To our knowledge, analysis on this topic has been very limited. Most certainly, our study is the first of its kind using Australian data.
Over the period that was analysed, it was found that inner Melbourne property transactions make up no more than 10 per cent of total settled properties in the state, while metro Melbourne, outer Melbourne and regional Victoria account for 28, 34 and 29 per cent of all settled sales. Across vintages, properties in inner Melbourne make up a smaller share of the early data vintages relative to the numbers reported in the final data vintages. Our data analysis also found that higher value houses make up a larger share of the early data vintages. However, the share of properties settling by location and type appears to stay the same.

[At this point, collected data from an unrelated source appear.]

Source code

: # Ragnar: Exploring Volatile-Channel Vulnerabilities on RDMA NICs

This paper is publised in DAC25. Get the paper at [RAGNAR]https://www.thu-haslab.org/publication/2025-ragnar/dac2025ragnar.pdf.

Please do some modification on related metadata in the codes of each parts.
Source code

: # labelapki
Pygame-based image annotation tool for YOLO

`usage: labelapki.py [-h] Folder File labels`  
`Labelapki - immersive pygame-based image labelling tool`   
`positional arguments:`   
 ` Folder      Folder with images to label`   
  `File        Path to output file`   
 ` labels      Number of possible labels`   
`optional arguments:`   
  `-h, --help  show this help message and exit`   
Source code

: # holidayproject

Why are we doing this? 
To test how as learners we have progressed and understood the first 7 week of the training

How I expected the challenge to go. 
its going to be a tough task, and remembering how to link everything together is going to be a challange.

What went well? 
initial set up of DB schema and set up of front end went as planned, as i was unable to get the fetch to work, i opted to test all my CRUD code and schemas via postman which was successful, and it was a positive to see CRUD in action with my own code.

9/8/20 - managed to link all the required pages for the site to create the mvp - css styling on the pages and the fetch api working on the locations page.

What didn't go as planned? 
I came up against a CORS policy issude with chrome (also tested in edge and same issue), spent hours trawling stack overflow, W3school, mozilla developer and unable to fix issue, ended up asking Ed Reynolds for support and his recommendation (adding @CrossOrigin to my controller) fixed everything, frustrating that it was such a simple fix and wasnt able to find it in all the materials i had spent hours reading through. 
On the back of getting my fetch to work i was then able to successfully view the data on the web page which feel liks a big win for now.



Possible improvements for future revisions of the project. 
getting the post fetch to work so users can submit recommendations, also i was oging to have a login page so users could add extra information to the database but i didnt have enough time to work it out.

On the impact of settlement lag on HPI values, our analysis shows that early estimates of price growth for inner Melbourne houses require the largest upward revisions, compared to other property types. The required growth rate adjustment can be as much as 3 percentage points, which is four times the rate difference found for other property types. This large gap appears to persist well into the seventh vintage (6 months ahead). Metro and outer Melbourne houses also need some upward adjustment, but only by some 0.9 percentage points, at most. This difference also dissipates more quickly.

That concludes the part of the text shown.